The Epiklesis of the prayer  in the rite of Profession of religious mentions:
Send the fire of your Holy Spirit into the heart of this, your daughter, to keep alive within her the holy desire He has given her……………….

 The Epiklesis of the prayer  in the rite of Consecration of virgins  mentions  the Gift of the Holy Spirit [as in the sacrament of Confirmation ]

 Through the gift of your Spirit, Lord,
  give them modesty with right judgment,
 kindness with true wisdom,
  gentleness with strength of character,  
freedom with the grace of chastity.
 Give them the warmth of love,
 to love you above all others.
  Make their lives deserve our praise,
 without seeking to be praised.
 May they give you glory  by holiness of action and purity of heart.
  May they love you and fear you;
 may they love you and serve you.  

I  liked the explanation given  in this link regarding the 7 gifts of the Holy Spirit :

 St.

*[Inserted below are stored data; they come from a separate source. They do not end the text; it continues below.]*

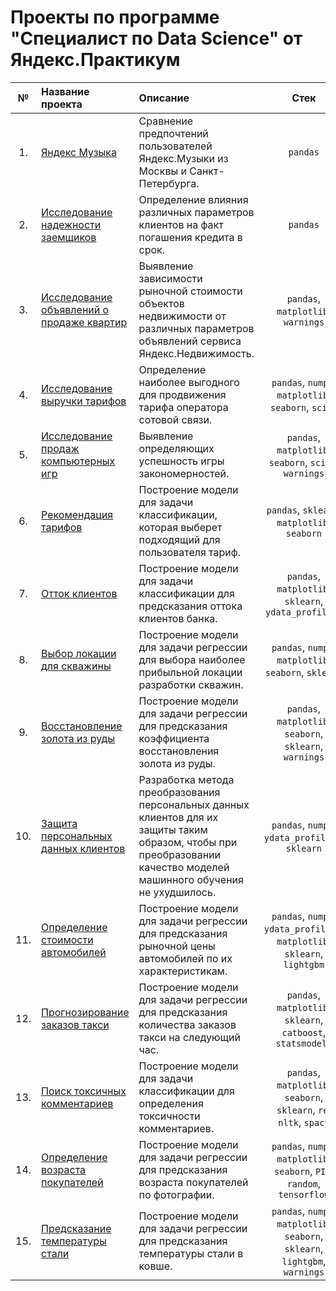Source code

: # Проекты по программе "Специалист по Data Science" от Яндекс.Практикум
|№| Название проекта|Описание|Стек|
|:---:|:-----------------|:--------------- |:----------------------:|
|1.|[Яндекс Музыка](https://github.com/vvlychak/yandex-practicum-projects/tree/main/01_yandex_music)|Сравнение предпочтений пользователей Яндекс.Музыки из Москвы и Санкт-Петербурга.|`pandas`|
|2.|[Исследование надежности заемщиков](https://github.com/vvlychak/yandex-practicum-projects/tree/main/02_bank_customer_research)|Определение влияния различных параметров клиентов на факт погашения кредита в срок. |`pandas`|
|3.|[Исследование объявлений о продаже квартир](https://github.com/vvlychak/yandex-practicum-projects/tree/main/03_yandex_real_estate)|Выявление зависимости рыночной стоимости объектов недвижимости от различных параметров объявлений сервиса Яндекс.Недвижимость.|`pandas`, `matplotlib`, `warnings`|
|4.|[Исследование выручки тарифов](https://github.com/vvlychak/yandex-practicum-projects/tree/main/04_tariffs_revenue_research)|Определение наиболее выгодного для продвижения тарифа оператора сотовой связи. |`pandas`, `numpy`, `matplotlib`, `seaborn`, `scipy`|
|5.|[Исследование продаж компьютерных игр](https://github.com/vvlychak/yandex-practicum-projects/tree/main/05_games_research)|Выявление определяющих успешность игры закономерностей.|`pandas`, `matplotlib`, `seaborn`, `scipy`, `warnings`|
|6.|[Рекомендация тарифов](https://github.com/vvlychak/yandex-practicum-projects/tree/main/06_tariffs_recommendation)|Построение модели для задачи классификации, которая выберет подходящий для пользователя тариф.|`pandas`, `sklearn`, `matplotlib`, `seaborn`|
|7.|[Отток клиентов](https://github.com/vvlychak/yandex-practicum-projects/tree/main/07_customer_churn)|Построение модели для задачи классификации для предсказания оттока клиентов банка.|`pandas`, `matplotlib`, `sklearn`, `ydata_profiling`|
|8.|[Выбор локации для скважины](https://github.com/vvlychak/yandex-practicum-projects/tree/main/08_well_location_selection)|Построение модели для задачи регрессии для выбора наиболее прибыльной локации разработки скважин.|`pandas`, `numpy`, `matplotlib`, `seaborn`, `sklearn`|
|9.|[Восстановление золота из руды](https://github.com/vvlychak/yandex-practicum-projects/tree/main/09_gold_mining)|Построение модели для задачи регрессии для предсказания коэффициента восстановления золота из руды.|`pandas`, `matplotlib`, `seaborn`, `sklearn`, `warnings`|
|10.|[Защита персональных данных клиентов](https://github.com/vvlychak/yandex-practicum-projects/tree/main/10_data_protection)|Разработка метода преобразования персональных данных клиентов для их защиты таким образом, чтобы при преобразовании качество моделей машинного обучения не ухудшилось.|`pandas`, `numpy`, `ydata_profiling`, `sklearn`|
|11.|[Определение стоимости автомобилей](https://github.com/vvlychak/yandex-practicum-projects/tree/main/11_car_price)|Построение модели для задачи регрессии для предсказания рыночной цены автомобилей по их характеристикам.|`pandas`, `numpy`, `ydata_profiling`, `matplotlib`, `sklearn`, `lightgbm`|
|12.|[Прогнозирование заказов такси](https://github.com/vvlychak/yandex-practicum-projects/tree/main/12_taxi_orders)|Построение модели для задачи регрессии для предсказания количества заказов такси на следующий час.|`pandas`, `matplotlib`, `sklearn`, `catboost`, `statsmodels`|
|13.|[Поиск токсичных комментариев](https://github.com/vvlychak/yandex-practicum-projects/tree/main/13_toxic_comments_analysis)|Построение модели для задачи классификации для определения токсичности комментариев.|`pandas`, `matplotlib`, `seaborn`, `sklearn`, `re`, `nltk`, `spacy`|
|14.|[Определение возраста покупателей](https://github.com/vvlychak/yandex-practicum-projects/tree/main/14_customer_age_prediction)|Построение модели для задачи регрессии для предсказания возраста покупателей по фотографии.|`pandas`, `numpy`, `matplotlib`, `seaborn`, `PIL`, `random`, `tensorflow`|
|15.|[Предсказание температуры стали](https://github.com/vvlychak/yandex-practicum-projects/tree/main/15_steel_temperature_prediction)|Построение модели для задачи регрессии для предсказания температуры стали в ковше.|`pandas`, `numpy`, `matplotlib`, `seaborn`, `sklearn`, `lightgbm`, `warnings`|
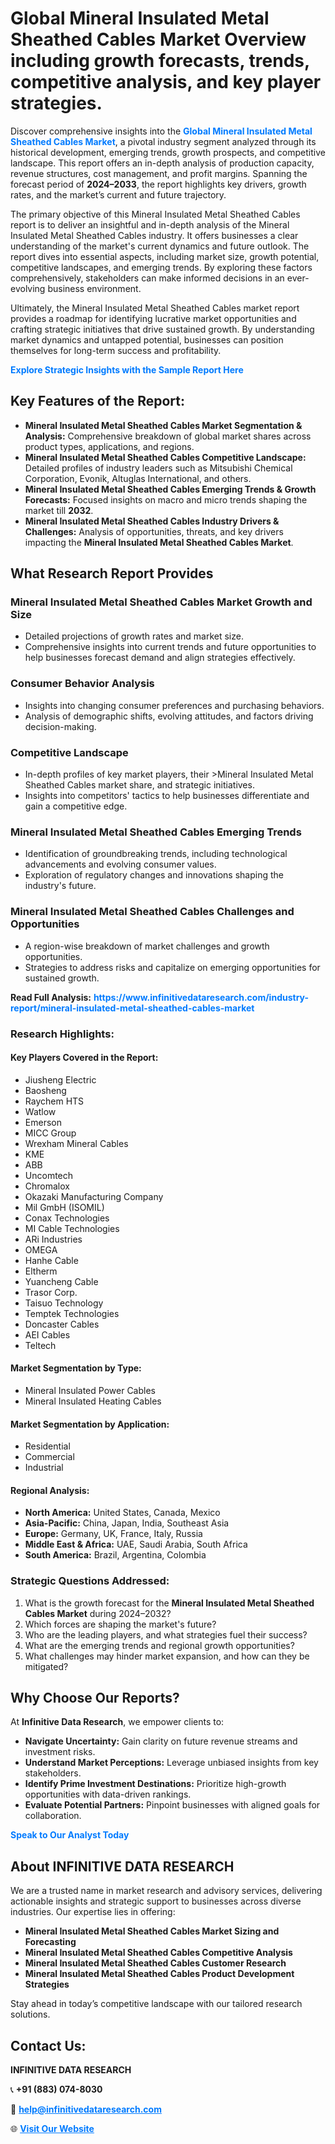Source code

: <h1>Global Mineral Insulated Metal Sheathed Cables Market Overview including growth forecasts, trends, competitive analysis, and key player strategies.</h1>
<p>
Discover comprehensive insights into the 
<a href="https://www.infinitivedataresearch.com/industry-report/mineral-insulated-metal-sheathed-cables-market" rel="dofollow" style="color: #007BFF; text-decoration: none;"><strong>Global Mineral Insulated Metal Sheathed Cables Market</strong></a>, a pivotal industry segment analyzed through its historical development, emerging trends, growth prospects, and competitive landscape. This report offers an in-depth analysis of production capacity, revenue structures, cost management, and profit margins. Spanning the forecast period of <strong>2024–2033</strong>, the report highlights key drivers, growth rates, and the market’s current and future trajectory.
</p>
<p>
The primary objective of this Mineral Insulated Metal Sheathed Cables report is to deliver an insightful and in-depth analysis of the Mineral Insulated Metal Sheathed Cables industry. It offers businesses a clear understanding of the market's current dynamics and future outlook. The report dives into essential aspects, including market size, growth potential, competitive landscapes, and emerging trends. By exploring these factors comprehensively, stakeholders can make informed decisions in an ever-evolving business environment.
</p>
<p>
Ultimately, the Mineral Insulated Metal Sheathed Cables market report provides a roadmap for identifying lucrative market opportunities and crafting strategic initiatives that drive sustained growth. By understanding market dynamics and untapped potential, businesses can position themselves for long-term success and profitability.
</p>
<p>
<a href="https://www.infinitivedataresearch.com/request-sample/reportId=106454" style="color: #007BFF; text-decoration: none;"><strong>Explore Strategic Insights with the Sample Report Here</strong></a>
</p>

<h2>Key Features of the Report:</h2>
<ul>
<li><strong>Mineral Insulated Metal Sheathed Cables Market Segmentation & Analysis:</strong> Comprehensive breakdown of global market shares across product types, applications, and regions.</li>
<li><strong>Mineral Insulated Metal Sheathed Cables Competitive Landscape:</strong> Detailed profiles of industry leaders such as Mitsubishi Chemical Corporation, Evonik, Altuglas International, and others.</li>
<li><strong>Mineral Insulated Metal Sheathed Cables Emerging Trends & Growth Forecasts:</strong> Focused insights on macro and micro trends shaping the market till <strong>2032</strong>.</li>
<li><strong>Mineral Insulated Metal Sheathed Cables Industry Drivers & Challenges:</strong> Analysis of opportunities, threats, and key drivers impacting the <strong>Mineral Insulated Metal Sheathed Cables Market</strong>.</li>
</ul>

<h2>What Research Report Provides</h2>
<h3>Mineral Insulated Metal Sheathed Cables Market Growth and Size</h3>
<ul>
<li>Detailed projections of growth rates and market size.</li>
<li>Comprehensive insights into current trends and future opportunities to help businesses forecast demand and align strategies effectively.</li>
</ul>

<h3>Consumer Behavior Analysis</h3>
<ul>
<li>Insights into changing consumer preferences and purchasing behaviors.</li>
<li>Analysis of demographic shifts, evolving attitudes, and factors driving decision-making.</li>
</ul>

<h3>Competitive Landscape</h3>
<ul>
<li>In-depth profiles of key market players, their >Mineral Insulated Metal Sheathed Cables market share, and strategic initiatives.</li>
<li>Insights into competitors' tactics to help businesses differentiate and gain a competitive edge.</li>
</ul>

<h3>Mineral Insulated Metal Sheathed Cables Emerging Trends</h3>
<ul>
<li>Identification of groundbreaking trends, including technological advancements and evolving consumer values.</li>
<li>Exploration of regulatory changes and innovations shaping the industry's future.</li>
</ul>

<h3>Mineral Insulated Metal Sheathed Cables Challenges and Opportunities</h3>
<ul>
<li>A region-wise breakdown of market challenges and growth opportunities.</li>
<li>Strategies to address risks and capitalize on emerging opportunities for sustained growth.</li>
</ul>
<p><strong>Read Full Analysis:</strong> <a href="https://www.infinitivedataresearch.com/industry-report/mineral-insulated-metal-sheathed-cables-market" rel="dofollow" style="color: #007BFF; text-decoration: none;"><strong>https://www.infinitivedataresearch.com/industry-report/mineral-insulated-metal-sheathed-cables-market</strong></a></p>
<h3>Research Highlights:</h3>
<h4>Key Players Covered in the Report:</h4>
<ul><li>Jiusheng Electric</li><li>Baosheng</li><li>Raychem HTS</li><li>Watlow</li><li>Emerson</li><li>MICC Group</li><li>Wrexham Mineral Cables</li><li>KME</li><li>ABB</li><li>Uncomtech</li><li>Chromalox</li><li>Okazaki Manufacturing Company</li><li>Mil GmbH (ISOMIL)</li><li>Conax Technologies</li><li>MI Cable Technologies</li><li>ARi Industries</li><li>OMEGA</li><li>Hanhe Cable</li><li>Eltherm</li><li>Yuancheng Cable</li><li>Trasor Corp.</li><li>Taisuo Technology</li><li>Temptek Technologies</li><li>Doncaster Cables</li><li>AEI Cables</li><li>Teltech</li></ul>
<h4>Market Segmentation by Type:</h4>
<ul><li>Mineral Insulated Power Cables</li><li>Mineral Insulated Heating Cables</li></ul>
<h4>Market Segmentation by Application:</h4>
<ul><li>Residential</li><li>Commercial</li><li>Industrial</li></ul>

<h4>Regional Analysis:</h4>
<ul>
<li><strong>North America:</strong> United States, Canada, Mexico</li>
<li><strong>Asia-Pacific:</strong> China, Japan, India, Southeast Asia</li>
<li><strong>Europe:</strong> Germany, UK, France, Italy, Russia</li>
<li><strong>Middle East & Africa:</strong> UAE, Saudi Arabia, South Africa</li>
<li><strong>South America:</strong> Brazil, Argentina, Colombia</li>
</ul>

<h3>Strategic Questions Addressed:</h3>
<ol>
<li>What is the growth forecast for the <strong>Mineral Insulated Metal Sheathed Cables Market</strong> during 2024–2032?</li>
<li>Which forces are shaping the market's future?</li>
<li>Who are the leading players, and what strategies fuel their success?</li>
<li>What are the emerging trends and regional growth opportunities?</li>
<li>What challenges may hinder market expansion, and how can they be mitigated?</li>
</ol>

<h2>Why Choose Our Reports?</h2>
<p>At <strong>Infinitive Data Research</strong>, we empower clients to:</p>
<ul>
<li><strong>Navigate Uncertainty:</strong> Gain clarity on future revenue streams and investment risks.</li>
<li><strong>Understand Market Perceptions:</strong> Leverage unbiased insights from key stakeholders.</li>
<li><strong>Identify Prime Investment Destinations:</strong> Prioritize high-growth opportunities with data-driven rankings.</li>
<li><strong>Evaluate Potential Partners:</strong> Pinpoint businesses with aligned goals for collaboration.</li>
</ul>
<p><a href="https://www.infinitivedataresearch.com/industry-report/mineral-insulated-metal-sheathed-cables-market" rel="dofollow" style="color: #007BFF; text-decoration: none;"><strong>Speak to Our Analyst Today</strong></a></p>

<h2>About INFINITIVE DATA RESEARCH</h2>
<p>We are a trusted name in market research and advisory services, delivering actionable insights and strategic support to businesses across diverse industries. Our expertise lies in offering:</p>
<ul>
<li><strong>Mineral Insulated Metal Sheathed Cables Market Sizing and Forecasting</strong></li>
<li><strong>Mineral Insulated Metal Sheathed Cables Competitive Analysis</strong></li>
<li><strong>Mineral Insulated Metal Sheathed Cables Customer Research</strong></li>
<li><strong>Mineral Insulated Metal Sheathed Cables Product Development Strategies</strong></li>
</ul>
<p>Stay ahead in today’s competitive landscape with our tailored research solutions.</p>

<h2>Contact Us:</h2>
<p><strong>INFINITIVE DATA RESEARCH</strong></p>
<p>📞 <strong>+91 (883) 074-8030</strong></p>
<p>📧 <strong><a href="mailto:help@infinitivedataresearch.com" style="color: #007BFF;">help@infinitivedataresearch.com</a></strong></p>
<p>🌐 <strong><a href="https://www.infinitivedataresearch.com" rel="dofollow" style="color: #007BFF;">Visit Our Website</a></strong></p>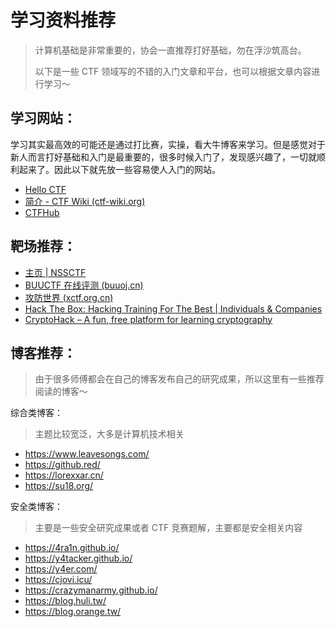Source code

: # 学习资料推荐

> 计算机基础是非常重要的，协会一直推荐打好基础，勿在浮沙筑高台。
>
> 以下是一些 CTF 领域写的不错的入门文章和平台，也可以根据文章内容进行学习～

## 学习网站：

学习其实最高效的可能还是通过打比赛，实操，看大牛博客来学习。但是感觉对于新人而言打好基础和入门是最重要的，很多时候入门了，发现感兴趣了，一切就顺利起来了。因此以下就先放一些容易使人入门的网站。

- [Hello CTF](https://hello-ctf.com/)
- [简介 - CTF Wiki (ctf-wiki.org)](https://ctf-wiki.org/)
- [CTFHub](https://www.ctfhub.com/#/index)

## 靶场推荐：

- [主页 | NSSCTF](https://www.nssctf.cn/index)
- [BUUCTF 在线评测 (buuoj.cn)](https://buuoj.cn/)
- [攻防世界 (xctf.org.cn)](https://adworld.xctf.org.cn)
- [Hack The Box: Hacking Training For The Best | Individuals & Companies](https://www.hackthebox.com/)
- [CryptoHack – A fun, free platform for learning cryptography](https://cryptohack.org/)

## 博客推荐：

> 由于很多师傅都会在自己的博客发布自己的研究成果，所以这里有一些推荐阅读的博客～

综合类博客：

> 主题比较宽泛，大多是计算机技术相关

- <https://www.leavesongs.com/>
- <https://github.red/>
- <https://lorexxar.cn/>
- <https://su18.org/>

安全类博客：

> 主要是一些安全研究成果或者 CTF 竞赛题解，主要都是安全相关内容

- <https://4ra1n.github.io/>
- <https://y4tacker.github.io/>
- <https://y4er.com/>
- <https://cjovi.icu/>
- <https://crazymanarmy.github.io/>
- <https://blog.huli.tw/>
- <https://blog.orange.tw/>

Thomas Aquinas says that four of these gifts (wisdom, understanding, knowledge, and counsel) direct the intellect, while the other three gifts (fortitude, piety, and fear of the Lord) direct the will toward God.

In some respects, the gifts are similar to the virtues, but a key distinction is that the virtues operate under the impetus of human reason (prompted by grace), whereas the gifts operate under the impetus of the Holy Spirit; the former can be used when one wishes, but the latter operate only when the Holy Spirit wishes. In the case of Fortitude, the gift has, in Latin and English, the same name as a virtue, which it is related to but from which it must be distinguished.

In Summa Theologica II.II, Thomas Aquinas asserts the following correspondences between the seven Capital Virtues and the seven Gifts of the Holy Spirit:[11]

        The gift of wisdom corresponds to the virtue of charity.
        The gifts of understanding and knowledge correspond to the virtue of faith.
        The gift of counsel (right judgment) corresponds to the virtue of prudence.
        The gift of fortitude corresponds to the virtue of courage.
        The gift of fear of the Lord corresponds to the virtue of hope.
        The gift of Reverence corresponds to the virtue of justice.

To the virtue of temperance, no Gift is directly assigned; but the gift of fear can be taken as such, since fear drives somebody to restrict himself from forbidden pleasures.

According to the Catechism of the Catholic Church :

1302 It is evident from its celebration that the effect of the sacrament of Confirmation is the special outpouring of the Holy Spirit as once granted to the apostles on the day of Pentecost.
1303 From this fact, Confirmation brings an increase and deepening of baptismal grace:

- it roots us more deeply in the divine filiation which makes us cry, "Abba! Father!";117 [According to Canon law 604 --this is parallel to the consecration of the virgin to God ]
- it unites us more firmly to Christ; [ this is parallel to the mystical espousal of the virgin to Jesus Christ ].
- it increases the gifts of the Holy Spirit in us; [this is parallel to the dedication of the virgin to the service of the Church ].
- it renders our bond with the Church more perfect;118
- it gives us a special strength of the Holy Spirit to spread and defend the faith by word and action as true witnesses of Christ, to confess the name of Christ boldly, and never to be ashamed of the Cross:119

Recall then that you have received the spiritual seal, the spirit of wisdom and understanding, the spirit of right judgment and courage, the spirit of knowledge and reverence, the spirit of holy fear in God's presence. Guard what you have received. God the Father has marked you with his sign; Christ the Lord has confirmed you and has placed his pledge, the Spirit, in your hearts.120


The parallels between the Sacraments of initiation, especially the Sacrament of Confirmation and the Consecration of virgins which is a Constitutive Sacramental, indicate that the vocation is  rooted in the sacraments of Initiation and deepens Sacramental grace. Thus the consecrated virgin becomes an eschatological  image of the Church’s Love for Christ, inspiring and animating the vocation to holiness, of every baptized person in the Church.